- **WORK INSTRUCTIONS**: Copy every line from the records below that holds the word "expand".

*** DATA SHOWN ***

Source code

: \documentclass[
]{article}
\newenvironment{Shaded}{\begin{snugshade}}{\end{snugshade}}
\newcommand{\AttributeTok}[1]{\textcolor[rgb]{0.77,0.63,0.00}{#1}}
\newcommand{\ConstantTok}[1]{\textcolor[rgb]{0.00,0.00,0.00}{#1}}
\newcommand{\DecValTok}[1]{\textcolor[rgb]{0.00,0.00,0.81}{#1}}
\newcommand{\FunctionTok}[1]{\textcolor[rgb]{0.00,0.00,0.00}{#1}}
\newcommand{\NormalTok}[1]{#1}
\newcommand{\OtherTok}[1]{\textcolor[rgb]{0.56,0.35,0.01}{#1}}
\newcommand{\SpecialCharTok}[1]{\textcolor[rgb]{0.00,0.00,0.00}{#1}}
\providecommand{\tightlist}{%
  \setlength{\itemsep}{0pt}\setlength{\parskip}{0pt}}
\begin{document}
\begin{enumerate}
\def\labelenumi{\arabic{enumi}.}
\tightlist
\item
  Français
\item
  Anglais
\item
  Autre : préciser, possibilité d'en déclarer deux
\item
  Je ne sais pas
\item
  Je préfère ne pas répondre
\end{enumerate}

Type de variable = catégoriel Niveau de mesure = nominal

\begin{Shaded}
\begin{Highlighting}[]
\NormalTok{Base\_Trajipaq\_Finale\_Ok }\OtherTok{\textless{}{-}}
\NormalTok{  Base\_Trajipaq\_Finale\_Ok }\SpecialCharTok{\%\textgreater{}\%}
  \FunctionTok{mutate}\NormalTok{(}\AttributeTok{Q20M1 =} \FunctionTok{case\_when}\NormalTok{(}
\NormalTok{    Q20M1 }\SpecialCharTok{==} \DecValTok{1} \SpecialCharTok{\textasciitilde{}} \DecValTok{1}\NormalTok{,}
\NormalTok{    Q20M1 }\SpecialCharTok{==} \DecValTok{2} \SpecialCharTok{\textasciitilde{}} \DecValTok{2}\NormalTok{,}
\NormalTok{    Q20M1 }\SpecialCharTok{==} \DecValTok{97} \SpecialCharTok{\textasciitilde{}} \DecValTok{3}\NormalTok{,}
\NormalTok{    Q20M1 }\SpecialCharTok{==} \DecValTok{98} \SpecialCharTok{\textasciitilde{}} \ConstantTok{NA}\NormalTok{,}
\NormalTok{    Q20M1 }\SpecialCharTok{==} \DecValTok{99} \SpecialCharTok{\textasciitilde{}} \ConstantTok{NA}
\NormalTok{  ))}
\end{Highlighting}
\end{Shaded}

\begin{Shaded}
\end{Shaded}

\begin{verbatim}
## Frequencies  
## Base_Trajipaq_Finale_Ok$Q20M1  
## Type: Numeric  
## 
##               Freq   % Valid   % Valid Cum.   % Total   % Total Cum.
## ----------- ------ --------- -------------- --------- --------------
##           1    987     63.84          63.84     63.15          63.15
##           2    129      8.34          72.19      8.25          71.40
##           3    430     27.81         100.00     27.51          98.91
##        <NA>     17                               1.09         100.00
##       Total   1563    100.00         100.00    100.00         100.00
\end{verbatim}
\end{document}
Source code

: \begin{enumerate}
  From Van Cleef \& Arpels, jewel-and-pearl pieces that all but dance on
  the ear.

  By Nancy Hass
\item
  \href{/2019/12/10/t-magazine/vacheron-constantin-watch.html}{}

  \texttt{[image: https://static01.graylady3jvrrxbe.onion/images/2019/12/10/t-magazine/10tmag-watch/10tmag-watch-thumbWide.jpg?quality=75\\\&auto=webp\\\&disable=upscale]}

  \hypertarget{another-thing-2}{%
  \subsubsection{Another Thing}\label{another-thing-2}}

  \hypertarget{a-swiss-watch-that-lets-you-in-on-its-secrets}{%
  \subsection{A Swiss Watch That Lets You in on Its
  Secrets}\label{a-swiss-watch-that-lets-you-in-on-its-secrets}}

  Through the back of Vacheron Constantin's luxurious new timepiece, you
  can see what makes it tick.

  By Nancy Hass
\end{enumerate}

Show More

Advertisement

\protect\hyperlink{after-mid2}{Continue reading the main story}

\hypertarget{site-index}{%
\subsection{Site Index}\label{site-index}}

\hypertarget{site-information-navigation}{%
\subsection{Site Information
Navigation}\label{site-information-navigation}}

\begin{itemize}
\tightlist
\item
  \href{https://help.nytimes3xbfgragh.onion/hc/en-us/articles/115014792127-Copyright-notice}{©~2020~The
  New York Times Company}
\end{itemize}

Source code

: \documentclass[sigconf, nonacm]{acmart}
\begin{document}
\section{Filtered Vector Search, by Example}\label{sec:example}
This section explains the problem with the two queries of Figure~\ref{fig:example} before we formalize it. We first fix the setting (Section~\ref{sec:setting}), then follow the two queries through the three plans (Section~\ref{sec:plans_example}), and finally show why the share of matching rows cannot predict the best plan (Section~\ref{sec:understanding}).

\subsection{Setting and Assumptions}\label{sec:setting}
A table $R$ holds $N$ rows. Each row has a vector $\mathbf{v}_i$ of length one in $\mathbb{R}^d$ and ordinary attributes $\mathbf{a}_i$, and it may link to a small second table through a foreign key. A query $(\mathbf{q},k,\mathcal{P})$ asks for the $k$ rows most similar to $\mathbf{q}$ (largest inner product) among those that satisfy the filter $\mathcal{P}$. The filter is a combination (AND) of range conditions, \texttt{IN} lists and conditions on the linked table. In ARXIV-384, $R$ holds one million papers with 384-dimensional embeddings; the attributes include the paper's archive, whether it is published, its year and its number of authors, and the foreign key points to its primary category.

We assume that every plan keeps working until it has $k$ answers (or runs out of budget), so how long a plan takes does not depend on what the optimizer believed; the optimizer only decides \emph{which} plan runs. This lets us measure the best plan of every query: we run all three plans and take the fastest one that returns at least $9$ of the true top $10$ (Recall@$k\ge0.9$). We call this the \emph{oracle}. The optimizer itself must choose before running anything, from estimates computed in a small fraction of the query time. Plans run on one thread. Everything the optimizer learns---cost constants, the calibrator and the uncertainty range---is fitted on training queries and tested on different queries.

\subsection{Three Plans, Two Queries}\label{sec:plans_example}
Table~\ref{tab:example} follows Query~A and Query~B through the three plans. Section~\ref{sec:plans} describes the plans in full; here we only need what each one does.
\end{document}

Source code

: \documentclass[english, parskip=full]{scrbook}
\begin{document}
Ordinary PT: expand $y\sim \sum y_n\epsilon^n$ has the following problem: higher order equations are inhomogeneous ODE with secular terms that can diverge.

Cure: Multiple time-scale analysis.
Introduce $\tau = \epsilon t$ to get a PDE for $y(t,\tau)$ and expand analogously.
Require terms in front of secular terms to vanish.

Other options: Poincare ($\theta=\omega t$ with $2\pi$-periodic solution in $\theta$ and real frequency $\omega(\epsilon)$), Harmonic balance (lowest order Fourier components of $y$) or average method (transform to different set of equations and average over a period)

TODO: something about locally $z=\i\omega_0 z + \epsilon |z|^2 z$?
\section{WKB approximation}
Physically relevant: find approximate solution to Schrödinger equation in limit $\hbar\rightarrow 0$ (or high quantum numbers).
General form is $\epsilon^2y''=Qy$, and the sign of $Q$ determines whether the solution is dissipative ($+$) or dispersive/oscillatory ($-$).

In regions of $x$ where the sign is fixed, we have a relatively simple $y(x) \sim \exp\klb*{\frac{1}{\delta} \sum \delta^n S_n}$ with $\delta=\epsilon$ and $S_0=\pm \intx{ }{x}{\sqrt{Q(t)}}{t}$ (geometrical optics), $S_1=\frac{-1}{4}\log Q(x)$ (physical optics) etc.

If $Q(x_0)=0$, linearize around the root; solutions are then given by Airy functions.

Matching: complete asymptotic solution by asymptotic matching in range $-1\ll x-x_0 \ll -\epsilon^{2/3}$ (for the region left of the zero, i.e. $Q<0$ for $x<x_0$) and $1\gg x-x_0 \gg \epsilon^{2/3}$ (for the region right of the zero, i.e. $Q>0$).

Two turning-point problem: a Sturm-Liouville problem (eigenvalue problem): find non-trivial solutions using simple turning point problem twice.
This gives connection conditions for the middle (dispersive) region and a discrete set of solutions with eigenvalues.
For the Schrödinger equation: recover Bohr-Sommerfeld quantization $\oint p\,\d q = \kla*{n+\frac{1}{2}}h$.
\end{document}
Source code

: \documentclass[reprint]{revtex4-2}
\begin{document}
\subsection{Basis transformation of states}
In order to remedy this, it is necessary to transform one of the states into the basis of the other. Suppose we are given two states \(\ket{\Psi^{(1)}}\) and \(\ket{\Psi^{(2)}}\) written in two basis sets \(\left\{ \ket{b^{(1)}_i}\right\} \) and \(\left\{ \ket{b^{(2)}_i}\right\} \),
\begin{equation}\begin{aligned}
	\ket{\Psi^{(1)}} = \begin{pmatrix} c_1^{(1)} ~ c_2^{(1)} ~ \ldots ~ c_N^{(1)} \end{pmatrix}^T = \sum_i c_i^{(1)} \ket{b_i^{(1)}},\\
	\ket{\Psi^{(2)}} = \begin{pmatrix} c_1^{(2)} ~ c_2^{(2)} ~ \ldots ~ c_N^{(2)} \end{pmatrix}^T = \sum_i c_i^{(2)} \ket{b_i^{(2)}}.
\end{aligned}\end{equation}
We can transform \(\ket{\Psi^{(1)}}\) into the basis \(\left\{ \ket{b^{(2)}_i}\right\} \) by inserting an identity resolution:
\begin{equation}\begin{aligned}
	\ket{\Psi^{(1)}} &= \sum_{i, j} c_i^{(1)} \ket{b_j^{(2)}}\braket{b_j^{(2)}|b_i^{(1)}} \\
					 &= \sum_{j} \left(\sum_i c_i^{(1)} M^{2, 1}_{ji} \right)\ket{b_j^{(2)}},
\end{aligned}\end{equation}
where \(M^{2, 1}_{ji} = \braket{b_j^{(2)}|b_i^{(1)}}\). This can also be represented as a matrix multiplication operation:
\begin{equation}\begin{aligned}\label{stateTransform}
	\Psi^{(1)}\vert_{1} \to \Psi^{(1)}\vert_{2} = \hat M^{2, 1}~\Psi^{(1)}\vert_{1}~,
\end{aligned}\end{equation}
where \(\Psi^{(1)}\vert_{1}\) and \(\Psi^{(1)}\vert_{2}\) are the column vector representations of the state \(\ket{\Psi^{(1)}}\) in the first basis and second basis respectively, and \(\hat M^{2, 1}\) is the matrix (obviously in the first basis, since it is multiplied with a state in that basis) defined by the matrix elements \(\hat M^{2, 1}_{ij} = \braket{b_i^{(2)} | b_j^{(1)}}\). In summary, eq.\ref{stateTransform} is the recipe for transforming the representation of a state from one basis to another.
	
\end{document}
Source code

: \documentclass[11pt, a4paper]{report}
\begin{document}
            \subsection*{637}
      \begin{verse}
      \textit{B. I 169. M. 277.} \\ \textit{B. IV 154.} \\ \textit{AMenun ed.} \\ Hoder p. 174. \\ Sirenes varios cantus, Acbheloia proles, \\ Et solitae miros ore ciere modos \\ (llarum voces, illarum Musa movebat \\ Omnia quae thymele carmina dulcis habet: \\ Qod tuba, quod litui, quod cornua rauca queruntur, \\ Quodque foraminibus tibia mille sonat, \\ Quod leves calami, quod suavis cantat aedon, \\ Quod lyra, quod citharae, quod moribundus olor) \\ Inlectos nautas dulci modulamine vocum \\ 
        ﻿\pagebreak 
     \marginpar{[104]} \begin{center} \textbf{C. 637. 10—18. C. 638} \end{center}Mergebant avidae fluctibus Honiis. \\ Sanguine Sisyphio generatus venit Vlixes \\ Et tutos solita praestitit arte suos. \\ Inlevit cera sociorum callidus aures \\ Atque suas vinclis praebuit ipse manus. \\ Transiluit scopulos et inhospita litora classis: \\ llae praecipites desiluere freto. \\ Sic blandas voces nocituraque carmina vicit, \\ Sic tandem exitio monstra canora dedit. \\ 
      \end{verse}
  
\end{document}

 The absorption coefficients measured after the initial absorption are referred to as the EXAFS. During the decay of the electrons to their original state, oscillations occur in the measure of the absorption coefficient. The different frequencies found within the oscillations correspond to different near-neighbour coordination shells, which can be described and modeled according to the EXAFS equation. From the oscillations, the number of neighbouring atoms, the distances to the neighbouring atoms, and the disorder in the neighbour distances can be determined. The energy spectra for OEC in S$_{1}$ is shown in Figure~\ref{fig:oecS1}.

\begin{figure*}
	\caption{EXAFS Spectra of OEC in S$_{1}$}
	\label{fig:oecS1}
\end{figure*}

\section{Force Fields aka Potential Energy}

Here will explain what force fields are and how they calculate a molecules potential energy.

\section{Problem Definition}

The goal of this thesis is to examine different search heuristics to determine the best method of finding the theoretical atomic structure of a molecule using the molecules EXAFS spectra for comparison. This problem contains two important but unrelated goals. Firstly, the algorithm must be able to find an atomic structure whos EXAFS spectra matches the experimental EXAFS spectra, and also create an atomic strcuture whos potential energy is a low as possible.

*** End of DATA SHOWN ***

- **EXPECTED ANSWER**:
Ordinary PT: expand $y\sim \sum y_n\epsilon^n$ has the following problem: higher order equations are inhomogeneous ODE with secular terms that can diverge.
Introduce $\tau = \epsilon t$ to get a PDE for $y(t,\tau)$ and expand analogously.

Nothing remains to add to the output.